### Problem to work on
Tally the lines below that hold the string "applied", and report the tally by itself.

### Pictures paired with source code
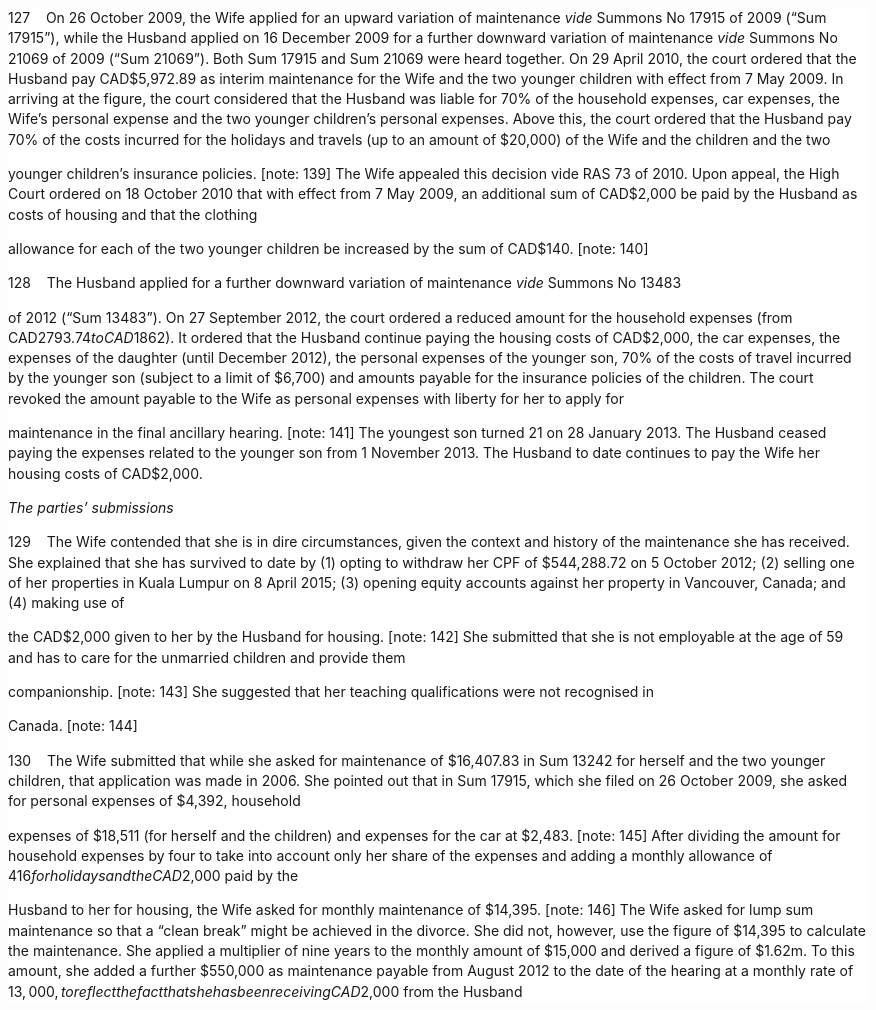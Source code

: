 127    On 26 October 2009, the Wife applied for an upward variation of maintenance _vide_ Summons No 17915 of 2009 (“Sum 17915”), while the Husband applied on 16 December 2009 for a further downward variation of maintenance _vide_ Summons No 21069 of 2009 (“Sum 21069”). Both Sum 17915 and Sum 21069 were heard together. On 29 April 2010, the court ordered that the Husband pay CAD$5,972.89 as interim maintenance for the Wife and the two younger children with effect from 7 May 2009. In arriving at the figure, the court considered that the Husband was liable for 70% of the household expenses, car expenses, the Wife’s personal expense and the two younger children’s personal expenses. Above this, the court ordered that the Husband pay 70% of the costs incurred for the holidays and travels (up to an amount of $20,000) of the Wife and the children and the two 

younger children’s insurance policies. [note: 139] The Wife appealed this decision vide RAS 73 of 2010. Upon appeal, the High Court ordered on 18 October 2010 that with effect from 7 May 2009, an additional sum of CAD$2,000 be paid by the Husband as costs of housing and that the clothing 

allowance for each of the two younger children be increased by the sum of CAD$140. [note: 140] 

128    The Husband applied for a further downward variation of maintenance _vide_ Summons No 13483 


of 2012 (“Sum 13483”). On 27 September 2012, the court ordered a reduced amount for the household expenses (from CAD$2793.74 to CAD$1862). It ordered that the Husband continue paying the housing costs of CAD$2,000, the car expenses, the expenses of the daughter (until December 2012), the personal expenses of the younger son, 70% of the costs of travel incurred by the younger son (subject to a limit of $6,700) and amounts payable for the insurance policies of the children. The court revoked the amount payable to the Wife as personal expenses with liberty for her to apply for 

maintenance in the final ancillary hearing. [note: 141] The youngest son turned 21 on 28 January 2013. The Husband ceased paying the expenses related to the younger son from 1 November 2013. The Husband to date continues to pay the Wife her housing costs of CAD$2,000. 

_The parties’ submissions_ 

129    The Wife contended that she is in dire circumstances, given the context and history of the maintenance she has received. She explained that she has survived to date by (1) opting to withdraw her CPF of $544,288.72 on 5 October 2012; (2) selling one of her properties in Kuala Lumpur on 8 April 2015; (3) opening equity accounts against her property in Vancouver, Canada; and (4) making use of 

the CAD$2,000 given to her by the Husband for housing. [note: 142] She submitted that she is not employable at the age of 59 and has to care for the unmarried children and provide them 

companionship. [note: 143] She suggested that her teaching qualifications were not recognised in 

Canada. [note: 144] 

130    The Wife submitted that while she asked for maintenance of $16,407.83 in Sum 13242 for herself and the two younger children, that application was made in 2006. She pointed out that in Sum 17915, which she filed on 26 October 2009, she asked for personal expenses of $4,392, household 

expenses of $18,511 (for herself and the children) and expenses for the car at $2,483. [note: 145] After dividing the amount for household expenses by four to take into account only her share of the expenses and adding a monthly allowance of $416 for holidays and the CAD$2,000 paid by the 

Husband to her for housing, the Wife asked for monthly maintenance of $14,395. [note: 146] The Wife asked for lump sum maintenance so that a “clean break” might be achieved in the divorce. She did not, however, use the figure of $14,395 to calculate the maintenance. She applied a multiplier of nine years to the monthly amount of $15,000 and derived a figure of $1.62m. To this amount, she added a further $550,000 as maintenance payable from August 2012 to the date of the hearing at a monthly rate of $13,000, to reflect the fact that she has been receiving CAD$2,000 from the Husband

### Answer for the task
3